— About this task —
Go through the data below and gather each line containing "fancyhead".

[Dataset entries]
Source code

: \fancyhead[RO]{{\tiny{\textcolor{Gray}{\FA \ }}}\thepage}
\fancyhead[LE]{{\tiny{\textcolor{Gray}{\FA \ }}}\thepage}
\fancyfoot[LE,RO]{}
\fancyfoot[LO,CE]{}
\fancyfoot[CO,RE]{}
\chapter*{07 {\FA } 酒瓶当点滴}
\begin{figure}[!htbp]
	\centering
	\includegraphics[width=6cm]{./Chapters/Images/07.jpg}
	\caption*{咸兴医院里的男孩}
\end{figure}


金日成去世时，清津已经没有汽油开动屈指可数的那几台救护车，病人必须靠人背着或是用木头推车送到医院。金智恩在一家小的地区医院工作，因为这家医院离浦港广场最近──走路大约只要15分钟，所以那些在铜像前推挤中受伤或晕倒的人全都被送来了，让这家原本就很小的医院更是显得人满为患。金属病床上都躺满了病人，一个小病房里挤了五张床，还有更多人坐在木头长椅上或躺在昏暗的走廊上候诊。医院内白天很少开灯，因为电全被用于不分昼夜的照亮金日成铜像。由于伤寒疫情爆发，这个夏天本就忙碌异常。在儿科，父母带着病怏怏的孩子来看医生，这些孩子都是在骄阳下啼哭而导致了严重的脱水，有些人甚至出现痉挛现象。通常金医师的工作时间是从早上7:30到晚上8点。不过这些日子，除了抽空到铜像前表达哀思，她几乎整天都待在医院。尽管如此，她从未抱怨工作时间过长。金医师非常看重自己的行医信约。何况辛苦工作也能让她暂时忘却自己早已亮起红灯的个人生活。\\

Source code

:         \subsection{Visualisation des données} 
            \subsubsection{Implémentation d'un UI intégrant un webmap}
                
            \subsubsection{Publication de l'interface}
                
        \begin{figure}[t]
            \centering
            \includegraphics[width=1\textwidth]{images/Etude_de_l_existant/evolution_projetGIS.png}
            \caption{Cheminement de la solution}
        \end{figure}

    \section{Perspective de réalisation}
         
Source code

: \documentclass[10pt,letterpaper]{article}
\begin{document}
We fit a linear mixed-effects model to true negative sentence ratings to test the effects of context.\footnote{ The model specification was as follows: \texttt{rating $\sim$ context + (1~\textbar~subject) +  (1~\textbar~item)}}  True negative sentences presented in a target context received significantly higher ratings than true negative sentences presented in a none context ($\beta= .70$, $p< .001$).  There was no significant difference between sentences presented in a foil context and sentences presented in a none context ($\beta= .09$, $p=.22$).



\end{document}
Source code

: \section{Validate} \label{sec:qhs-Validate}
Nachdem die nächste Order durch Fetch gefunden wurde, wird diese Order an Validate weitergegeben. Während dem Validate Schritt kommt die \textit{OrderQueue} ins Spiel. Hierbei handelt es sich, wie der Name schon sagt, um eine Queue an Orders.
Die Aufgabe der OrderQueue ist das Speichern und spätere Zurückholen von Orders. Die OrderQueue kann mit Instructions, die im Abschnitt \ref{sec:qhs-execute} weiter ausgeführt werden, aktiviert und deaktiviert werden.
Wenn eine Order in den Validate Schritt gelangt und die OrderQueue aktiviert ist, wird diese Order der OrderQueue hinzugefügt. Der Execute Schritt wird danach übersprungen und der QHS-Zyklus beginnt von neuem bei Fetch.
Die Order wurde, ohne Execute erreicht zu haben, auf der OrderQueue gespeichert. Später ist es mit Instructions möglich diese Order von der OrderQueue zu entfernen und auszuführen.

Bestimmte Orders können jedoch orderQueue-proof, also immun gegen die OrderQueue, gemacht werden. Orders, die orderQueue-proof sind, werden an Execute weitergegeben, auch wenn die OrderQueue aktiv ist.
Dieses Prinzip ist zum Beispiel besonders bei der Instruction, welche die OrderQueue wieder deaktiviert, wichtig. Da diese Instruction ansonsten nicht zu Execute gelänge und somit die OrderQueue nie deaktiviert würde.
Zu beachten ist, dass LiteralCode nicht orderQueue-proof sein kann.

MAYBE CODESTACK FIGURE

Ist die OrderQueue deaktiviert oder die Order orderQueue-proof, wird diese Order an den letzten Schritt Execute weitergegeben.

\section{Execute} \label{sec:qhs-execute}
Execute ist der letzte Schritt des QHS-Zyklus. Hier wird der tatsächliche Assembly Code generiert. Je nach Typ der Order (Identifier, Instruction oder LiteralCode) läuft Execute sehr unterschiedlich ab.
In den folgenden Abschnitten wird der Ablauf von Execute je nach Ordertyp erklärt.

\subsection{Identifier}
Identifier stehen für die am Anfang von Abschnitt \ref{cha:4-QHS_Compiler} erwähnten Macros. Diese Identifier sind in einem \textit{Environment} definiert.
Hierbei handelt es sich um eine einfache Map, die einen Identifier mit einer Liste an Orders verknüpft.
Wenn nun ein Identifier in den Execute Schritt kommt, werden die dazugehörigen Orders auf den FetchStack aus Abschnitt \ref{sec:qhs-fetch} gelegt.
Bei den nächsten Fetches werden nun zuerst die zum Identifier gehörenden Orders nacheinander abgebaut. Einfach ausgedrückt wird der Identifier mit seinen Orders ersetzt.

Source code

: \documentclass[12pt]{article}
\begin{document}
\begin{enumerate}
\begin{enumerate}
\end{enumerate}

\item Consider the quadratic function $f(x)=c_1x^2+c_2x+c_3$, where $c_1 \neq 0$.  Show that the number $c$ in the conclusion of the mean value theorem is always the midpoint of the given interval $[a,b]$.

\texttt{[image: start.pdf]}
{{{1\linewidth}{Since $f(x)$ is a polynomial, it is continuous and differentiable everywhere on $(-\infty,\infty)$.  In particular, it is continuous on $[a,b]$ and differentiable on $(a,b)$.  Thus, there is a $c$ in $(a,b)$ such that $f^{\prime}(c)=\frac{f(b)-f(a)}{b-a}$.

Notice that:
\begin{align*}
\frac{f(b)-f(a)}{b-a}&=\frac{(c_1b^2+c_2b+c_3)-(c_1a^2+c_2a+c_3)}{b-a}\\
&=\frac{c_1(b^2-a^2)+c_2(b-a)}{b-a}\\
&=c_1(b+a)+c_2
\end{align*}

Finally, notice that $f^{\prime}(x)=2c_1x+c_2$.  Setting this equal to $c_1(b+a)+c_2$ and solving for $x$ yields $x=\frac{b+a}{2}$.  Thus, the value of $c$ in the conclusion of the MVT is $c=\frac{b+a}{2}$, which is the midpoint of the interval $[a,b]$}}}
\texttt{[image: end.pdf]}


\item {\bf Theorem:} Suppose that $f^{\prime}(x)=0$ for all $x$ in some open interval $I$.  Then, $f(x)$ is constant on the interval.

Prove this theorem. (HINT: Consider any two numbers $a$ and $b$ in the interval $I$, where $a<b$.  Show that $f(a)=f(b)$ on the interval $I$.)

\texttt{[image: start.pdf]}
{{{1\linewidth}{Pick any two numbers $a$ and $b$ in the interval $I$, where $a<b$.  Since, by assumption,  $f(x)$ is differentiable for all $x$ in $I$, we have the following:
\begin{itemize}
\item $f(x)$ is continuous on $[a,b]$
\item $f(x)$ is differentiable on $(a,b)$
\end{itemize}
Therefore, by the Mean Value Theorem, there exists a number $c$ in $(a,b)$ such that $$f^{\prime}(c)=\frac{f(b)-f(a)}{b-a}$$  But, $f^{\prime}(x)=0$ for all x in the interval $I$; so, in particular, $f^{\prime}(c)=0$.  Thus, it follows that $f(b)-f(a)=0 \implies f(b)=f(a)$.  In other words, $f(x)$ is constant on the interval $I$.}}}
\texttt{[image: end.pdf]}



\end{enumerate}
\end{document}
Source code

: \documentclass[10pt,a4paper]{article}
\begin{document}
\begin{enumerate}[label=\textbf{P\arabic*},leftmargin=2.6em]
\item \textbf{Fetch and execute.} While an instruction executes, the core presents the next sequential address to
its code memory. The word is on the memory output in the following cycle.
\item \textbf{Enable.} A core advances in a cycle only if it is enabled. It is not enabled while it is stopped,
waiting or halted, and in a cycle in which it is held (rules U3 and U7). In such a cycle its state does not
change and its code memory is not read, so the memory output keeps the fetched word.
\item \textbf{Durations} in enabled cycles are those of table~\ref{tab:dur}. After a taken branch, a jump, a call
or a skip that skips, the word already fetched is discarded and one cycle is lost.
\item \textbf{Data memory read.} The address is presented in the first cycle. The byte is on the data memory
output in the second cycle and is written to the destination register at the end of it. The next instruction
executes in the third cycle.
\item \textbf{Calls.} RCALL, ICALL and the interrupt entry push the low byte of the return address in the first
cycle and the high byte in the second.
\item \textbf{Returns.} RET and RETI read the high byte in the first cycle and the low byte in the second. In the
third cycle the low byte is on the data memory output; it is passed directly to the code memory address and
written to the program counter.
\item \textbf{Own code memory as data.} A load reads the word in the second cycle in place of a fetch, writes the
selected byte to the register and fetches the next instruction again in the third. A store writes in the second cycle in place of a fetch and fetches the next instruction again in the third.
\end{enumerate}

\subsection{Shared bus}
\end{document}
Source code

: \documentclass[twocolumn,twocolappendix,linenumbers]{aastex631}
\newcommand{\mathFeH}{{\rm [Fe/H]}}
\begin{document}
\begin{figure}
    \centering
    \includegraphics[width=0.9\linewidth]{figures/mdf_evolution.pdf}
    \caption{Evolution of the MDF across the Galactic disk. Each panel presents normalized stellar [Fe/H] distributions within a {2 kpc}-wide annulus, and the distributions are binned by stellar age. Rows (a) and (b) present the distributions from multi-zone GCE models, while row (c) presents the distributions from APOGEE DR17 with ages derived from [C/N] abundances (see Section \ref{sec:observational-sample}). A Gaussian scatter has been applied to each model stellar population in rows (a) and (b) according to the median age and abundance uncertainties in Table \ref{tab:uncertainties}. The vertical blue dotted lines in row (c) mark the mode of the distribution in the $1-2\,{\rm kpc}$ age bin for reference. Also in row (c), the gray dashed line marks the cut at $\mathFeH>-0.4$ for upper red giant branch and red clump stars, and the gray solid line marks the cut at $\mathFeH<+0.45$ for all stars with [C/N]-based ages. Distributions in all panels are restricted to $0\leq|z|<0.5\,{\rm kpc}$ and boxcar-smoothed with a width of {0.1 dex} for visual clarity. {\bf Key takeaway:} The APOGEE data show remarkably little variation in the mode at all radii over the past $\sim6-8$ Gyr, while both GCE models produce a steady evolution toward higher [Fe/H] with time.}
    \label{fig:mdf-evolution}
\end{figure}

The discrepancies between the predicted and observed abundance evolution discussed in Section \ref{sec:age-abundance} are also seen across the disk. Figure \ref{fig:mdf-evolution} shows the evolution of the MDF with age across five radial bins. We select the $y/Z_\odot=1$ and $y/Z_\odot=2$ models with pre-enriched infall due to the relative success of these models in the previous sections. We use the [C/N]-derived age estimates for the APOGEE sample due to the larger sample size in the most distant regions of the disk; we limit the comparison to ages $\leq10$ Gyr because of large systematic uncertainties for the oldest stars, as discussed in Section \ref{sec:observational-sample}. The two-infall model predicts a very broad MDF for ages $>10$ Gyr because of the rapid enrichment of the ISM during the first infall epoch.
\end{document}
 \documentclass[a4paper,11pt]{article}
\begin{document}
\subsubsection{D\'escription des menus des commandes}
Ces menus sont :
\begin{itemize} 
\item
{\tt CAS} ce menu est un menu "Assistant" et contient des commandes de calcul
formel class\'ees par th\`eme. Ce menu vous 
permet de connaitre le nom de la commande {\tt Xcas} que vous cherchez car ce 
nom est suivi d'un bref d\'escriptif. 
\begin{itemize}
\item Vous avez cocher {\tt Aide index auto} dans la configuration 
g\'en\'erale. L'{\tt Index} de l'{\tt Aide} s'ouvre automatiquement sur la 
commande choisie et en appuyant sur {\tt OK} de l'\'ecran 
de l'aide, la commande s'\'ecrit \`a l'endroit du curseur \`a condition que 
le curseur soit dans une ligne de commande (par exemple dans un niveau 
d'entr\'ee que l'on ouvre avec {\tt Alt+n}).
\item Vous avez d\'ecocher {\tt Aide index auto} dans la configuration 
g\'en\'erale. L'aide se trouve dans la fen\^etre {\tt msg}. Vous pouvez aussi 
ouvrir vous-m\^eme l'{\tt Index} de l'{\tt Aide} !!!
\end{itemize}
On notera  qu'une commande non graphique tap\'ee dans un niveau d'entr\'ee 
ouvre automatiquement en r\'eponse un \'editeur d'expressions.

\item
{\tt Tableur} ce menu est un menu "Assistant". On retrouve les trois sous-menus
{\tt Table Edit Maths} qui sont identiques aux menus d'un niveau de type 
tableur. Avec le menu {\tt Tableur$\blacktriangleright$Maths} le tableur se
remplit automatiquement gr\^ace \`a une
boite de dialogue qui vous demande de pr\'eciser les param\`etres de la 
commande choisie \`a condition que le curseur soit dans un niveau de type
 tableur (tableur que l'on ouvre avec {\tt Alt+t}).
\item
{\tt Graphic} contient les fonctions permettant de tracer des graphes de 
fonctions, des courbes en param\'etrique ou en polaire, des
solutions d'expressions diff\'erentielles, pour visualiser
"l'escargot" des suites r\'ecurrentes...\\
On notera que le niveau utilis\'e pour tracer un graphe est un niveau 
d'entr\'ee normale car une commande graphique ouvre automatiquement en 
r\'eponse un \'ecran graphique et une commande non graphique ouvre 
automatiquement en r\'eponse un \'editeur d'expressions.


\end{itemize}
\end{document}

— Exercise output —
: \fancyhead[RO]{{\tiny{\textcolor{Gray}{\FA \ }}}\thepage}
\fancyhead[LE]{{\tiny{\textcolor{Gray}{\FA \ }}}\thepage}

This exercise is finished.